JoJo possesses a voice that her contemporaries dream of. A voice that propelled her to the top of the charts with her precocious pop moment ‘Leave (Get Out)’ over a decade ago. In an unforeseen set of events, JoJo’s output would be trampled under the weight of a decade-long legal battle with her former record label. Now 25, and signed to Atlantic, JoJo has an edge about her, inevitably hardened by that industry experience.
With ‘Mad Love’, JoJo plays catch-up on ubiquitous trends that have dominated radio rotation music the last few years. ‘Like This’, featuring a pressed, pitched vocal flourishes by making use of Trinity-esque The Weeknd prototypes. Title track ‘Mad Love’ employs glossy, vintage pop, a big brassy number that gives JoJo a more natural and sober backdrop to vocalise over. Indeed, her raspy voice elevates the more run-of-the-mill numbers.

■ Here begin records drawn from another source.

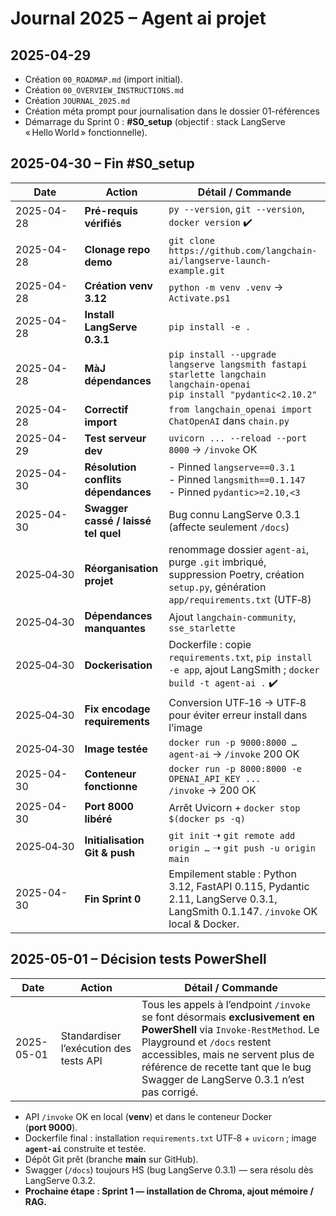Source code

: # Journal 2025 – Agent ai projet
## 2025-04-29
- Création `00_ROADMAP.md` (import initial).
- Création `00_OVERVIEW_INSTRUCTIONS.md`
- Création `JOURNAL_2025.md`
- Création méta prompt pour journalisation dans le dossier 01-références
- Démarrage du Sprint 0 : **#S0_setup** (objectif : stack LangServe « Hello World » fonctionnelle).

## 2025-04-30 – Fin #S0_setup
| Date | Action | Détail / Commande |
|------|--------|------------------|
| 2025-04-28 |**Pré-requis vérifiés**|`py --version`, `git --version`, `docker version` ✔️|
| 2025-04-28 |**Clonage repo demo**|`git clone https://github.com/langchain-ai/langserve-launch-example.git`|
| 2025-04-28 |**Création venv 3.12**|`python -m venv .venv` → `Activate.ps1` |
| 2025-04-28 |**Install LangServe 0.3.1**|`pip install -e .`|
| 2025-04-28 |**MàJ dépendances**|`pip install --upgrade langserve langsmith fastapi starlette langchain langchain-openai`<br>`pip install "pydantic<2.10.2"`|
| 2025-04-28 |**Correctif import**|`from langchain_openai import ChatOpenAI` dans `chain.py`|
| 2025-04-29 |**Test serveur dev**|`uvicorn ... --reload --port 8000` → `/invoke` OK|
| 2025-04-30 |**Résolution conflits dépendances**| - Pinned `langserve==0.3.1`<br>- Pinned `langsmith==0.1.147`<br>- Pinned `pydantic>=2.10,<3`|
| 2025-04-30 |**Swagger cassé / laissé tel quel**|Bug connu LangServe 0.3.1 (affecte seulement `/docs`)|
| 2025‑04‑30 | **Réorganisation projet** | renommage dossier `agent-ai`, purge `.git` imbriqué, suppression Poetry, création `setup.py`, génération `app/requirements.txt` (UTF‑8) |
| 2025‑04‑30 | **Dépendances manquantes** | Ajout `langchain-community`, `sse_starlette` |
| 2025‑04‑30 | **Dockerisation** | Dockerfile : copie `requirements.txt`, `pip install -e app`, ajout LangSmith ; `docker build -t agent-ai .` ✔️ |
| 2025‑04‑30 | **Fix encodage requirements** | Conversion UTF‑16 → UTF‑8 pour éviter erreur install dans l’image |
| 2025‑04‑30 | **Image testée** | `docker run -p 9000:8000 … agent-ai` → `/invoke` 200 OK |
| 2025-04-30 |**Conteneur fonctionne**|`docker run -p 8000:8000 -e OPENAI_API_KEY ...`<br>`/invoke` → 200 OK|
| 2025-04-30 |**Port 8000 libéré**|Arrêt Uvicorn + `docker stop $(docker ps -q)`|
| 2025‑04‑30 | **Initialisation Git & push** | `git init` ➝ `git remote add origin …` ➝ `git push -u origin main` |
| 2025-04-30 |**Fin Sprint 0**|Empilement stable : Python 3.12, FastAPI 0.115, Pydantic 2.11, LangServe 0.3.1, LangSmith 0.1.147. `/invoke` OK local & Docker.|
## 2025-05-01 – Décision tests PowerShell
| Date        | Action                                    | Détail / Commande |
|-------------|-------------------------------------------|-------------------|
| 2025-05-01  | Standardiser l’exécution des tests API    | Tous les appels à l’endpoint `/invoke` se font désormais **exclusivement en PowerShell** via `Invoke-RestMethod`. Le Playground et `/docs` restent accessibles, mais ne servent plus de référence de recette tant que le bug Swagger de LangServe 0.3.1 n’est pas corrigé. |

- API `/invoke` OK en local (**venv**) et dans le conteneur Docker (**port 9000**).
- Dockerfile final : installation `requirements.txt` UTF‑8 + `uvicorn` ; image **`agent-ai`** construite et testée.
- Dépôt Git prêt (branche **main** sur GitHub).
- Swagger (`/docs`) toujours HS (bug LangServe 0.3.1) — sera résolu dès LangServe 0.3.2.
- **Prochaine étape : Sprint 1 — installation de Chroma, ajout mémoire / RAG.**




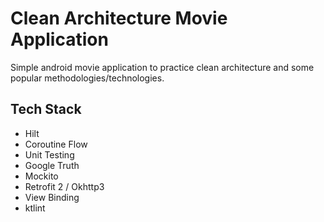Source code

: # Clean Architecture Movie Application

Simple android movie application to practice clean architecture and some popular methodologies/technologies.

## Tech Stack

- Hilt
- Coroutine Flow
- Unit Testing
- Google Truth
- Mockito
- Retrofit 2 / Okhttp3
- View Binding
- ktlint

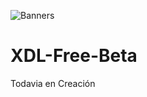 ![Banners](https://github.com/KeimaSenpai/XDL-Free/assets/98184310/56a6b6bb-0484-4fe8-b3f3-86b24984f921)
# XDL-Free-Beta

Todavia en Creación
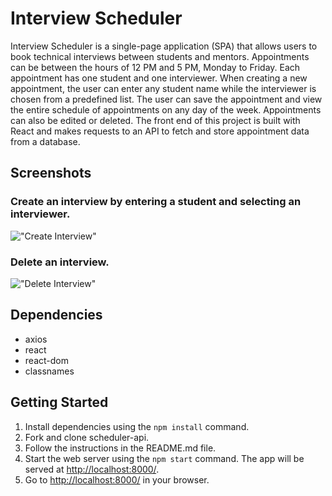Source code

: # Interview Scheduler

Interview Scheduler is a single-page application (SPA) that allows users to book technical interviews between students and mentors. Appointments can be between the hours of 12 PM and 5 PM, Monday to Friday. Each appointment has one student and one interviewer. When creating a new appointment, the user can enter any student name while the interviewer is chosen from a predefined list. The user can save the appointment and view the entire schedule of appointments on any day of the week. Appointments can also be edited or deleted. The front end of this project is built with React and makes requests to an API to fetch and store appointment data from a database.

## Screenshots

### Create an interview by entering a student and selecting an interviewer.
!["Create Interview"](https://github.com/Marilynn-Stone/schedulerB/blob/384ae61c7ebb3482dda0e717a382c4192baf580d/Create%20Interview.png)
### Delete an interview.
!["Delete Interview"](https://github.com/Marilynn-Stone/schedulerB/blob/384ae61c7ebb3482dda0e717a382c4192baf580d/Delete%20Interview.png)

## Dependencies

- axios
- react
- react-dom
- classnames

## Getting Started

1. Install dependencies using the `npm install` command.
2. Fork and clone scheduler-api.
3. Follow the instructions in the README.md file.
4. Start the web server using the `npm start` command. The app will be served at <http://localhost:8000/>.
5. Go to <http://localhost:8000/> in your browser.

Capricious and elastic, JoJo can swing from sincere poignancy on piano-laden opener ‘Music’ to gutsier, R&B-inflected mid-tempos like ‘FAB’ which sees her go off on Instagram millennials and clones.

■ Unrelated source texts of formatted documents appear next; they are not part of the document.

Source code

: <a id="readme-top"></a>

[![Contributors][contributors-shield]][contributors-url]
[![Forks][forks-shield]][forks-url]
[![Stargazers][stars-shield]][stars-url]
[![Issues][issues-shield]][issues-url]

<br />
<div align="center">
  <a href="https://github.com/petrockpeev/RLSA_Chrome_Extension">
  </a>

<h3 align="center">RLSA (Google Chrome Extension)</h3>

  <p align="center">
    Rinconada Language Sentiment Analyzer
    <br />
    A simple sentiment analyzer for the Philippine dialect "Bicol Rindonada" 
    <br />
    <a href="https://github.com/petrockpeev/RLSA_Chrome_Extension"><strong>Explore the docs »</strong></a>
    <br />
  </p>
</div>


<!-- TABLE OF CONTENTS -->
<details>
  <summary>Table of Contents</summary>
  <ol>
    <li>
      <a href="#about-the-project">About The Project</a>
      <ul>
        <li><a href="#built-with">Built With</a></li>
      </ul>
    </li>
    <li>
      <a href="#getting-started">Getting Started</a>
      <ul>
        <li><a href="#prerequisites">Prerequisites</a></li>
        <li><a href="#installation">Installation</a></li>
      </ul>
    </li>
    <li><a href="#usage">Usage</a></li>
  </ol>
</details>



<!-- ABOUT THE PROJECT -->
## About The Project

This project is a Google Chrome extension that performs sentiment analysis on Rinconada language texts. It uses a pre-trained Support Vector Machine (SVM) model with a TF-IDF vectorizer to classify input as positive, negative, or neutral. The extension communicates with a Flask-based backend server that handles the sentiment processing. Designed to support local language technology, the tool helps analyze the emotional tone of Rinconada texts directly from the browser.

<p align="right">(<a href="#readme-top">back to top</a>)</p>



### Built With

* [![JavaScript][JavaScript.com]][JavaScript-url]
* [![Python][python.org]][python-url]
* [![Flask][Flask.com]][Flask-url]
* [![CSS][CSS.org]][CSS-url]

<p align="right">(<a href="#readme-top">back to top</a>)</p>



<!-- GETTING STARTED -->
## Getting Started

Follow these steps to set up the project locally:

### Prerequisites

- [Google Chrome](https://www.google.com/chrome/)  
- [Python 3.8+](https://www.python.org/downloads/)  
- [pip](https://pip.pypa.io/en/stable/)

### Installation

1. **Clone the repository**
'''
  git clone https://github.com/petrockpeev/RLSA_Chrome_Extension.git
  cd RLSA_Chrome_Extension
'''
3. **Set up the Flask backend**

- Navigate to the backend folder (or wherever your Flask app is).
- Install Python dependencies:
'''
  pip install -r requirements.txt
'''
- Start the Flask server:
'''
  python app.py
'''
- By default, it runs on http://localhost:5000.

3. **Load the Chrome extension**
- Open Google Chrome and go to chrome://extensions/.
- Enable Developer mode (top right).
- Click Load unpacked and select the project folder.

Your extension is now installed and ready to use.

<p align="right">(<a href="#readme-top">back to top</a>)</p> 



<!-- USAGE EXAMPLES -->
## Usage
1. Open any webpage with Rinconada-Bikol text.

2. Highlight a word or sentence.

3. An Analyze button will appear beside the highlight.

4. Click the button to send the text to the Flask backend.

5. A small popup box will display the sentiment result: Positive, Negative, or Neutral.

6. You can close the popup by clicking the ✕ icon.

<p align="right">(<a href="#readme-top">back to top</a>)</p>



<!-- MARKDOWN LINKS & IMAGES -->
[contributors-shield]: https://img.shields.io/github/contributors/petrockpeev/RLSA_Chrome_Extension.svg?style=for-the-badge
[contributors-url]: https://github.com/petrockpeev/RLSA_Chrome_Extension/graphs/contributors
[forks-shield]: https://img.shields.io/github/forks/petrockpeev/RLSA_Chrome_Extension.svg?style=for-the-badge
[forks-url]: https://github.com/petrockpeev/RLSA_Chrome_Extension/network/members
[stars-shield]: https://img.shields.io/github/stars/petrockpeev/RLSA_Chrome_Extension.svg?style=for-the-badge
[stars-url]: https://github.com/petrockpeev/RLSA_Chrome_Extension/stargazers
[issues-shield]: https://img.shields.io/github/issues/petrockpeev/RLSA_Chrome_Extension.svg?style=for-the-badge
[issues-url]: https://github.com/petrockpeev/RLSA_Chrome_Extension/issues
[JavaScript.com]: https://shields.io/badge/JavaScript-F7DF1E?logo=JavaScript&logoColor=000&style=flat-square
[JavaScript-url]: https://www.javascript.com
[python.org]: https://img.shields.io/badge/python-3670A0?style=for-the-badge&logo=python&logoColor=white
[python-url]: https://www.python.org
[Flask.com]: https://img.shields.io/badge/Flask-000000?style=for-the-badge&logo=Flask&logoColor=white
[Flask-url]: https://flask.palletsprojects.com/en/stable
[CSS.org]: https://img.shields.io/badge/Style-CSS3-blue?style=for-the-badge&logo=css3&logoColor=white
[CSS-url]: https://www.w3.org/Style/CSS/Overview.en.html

Does ‘Mad Love’ capture the darker, more experimental terrain explored on her intermittent EP and mixtape releases? Not quite, but ‘Mad Love’ is a record that will feel like an emancipation for JoJo and her fans. A record of its time, tracks are shrouded in trendy, distorted atmospherics and a good-girl-gone-bad persona to back it up. It mostly works because JoJo is adaptable as a vocalist and a songwriter, fully invested in the characters she wants to convey. The pin-up girl on the tropical ‘Edibles’, the educator on ‘Like This’, and of course the torch singer on ‘I Am’. It’s an accomplished if somewhat safe set of songs; a JoJo on the cusp of finding her range.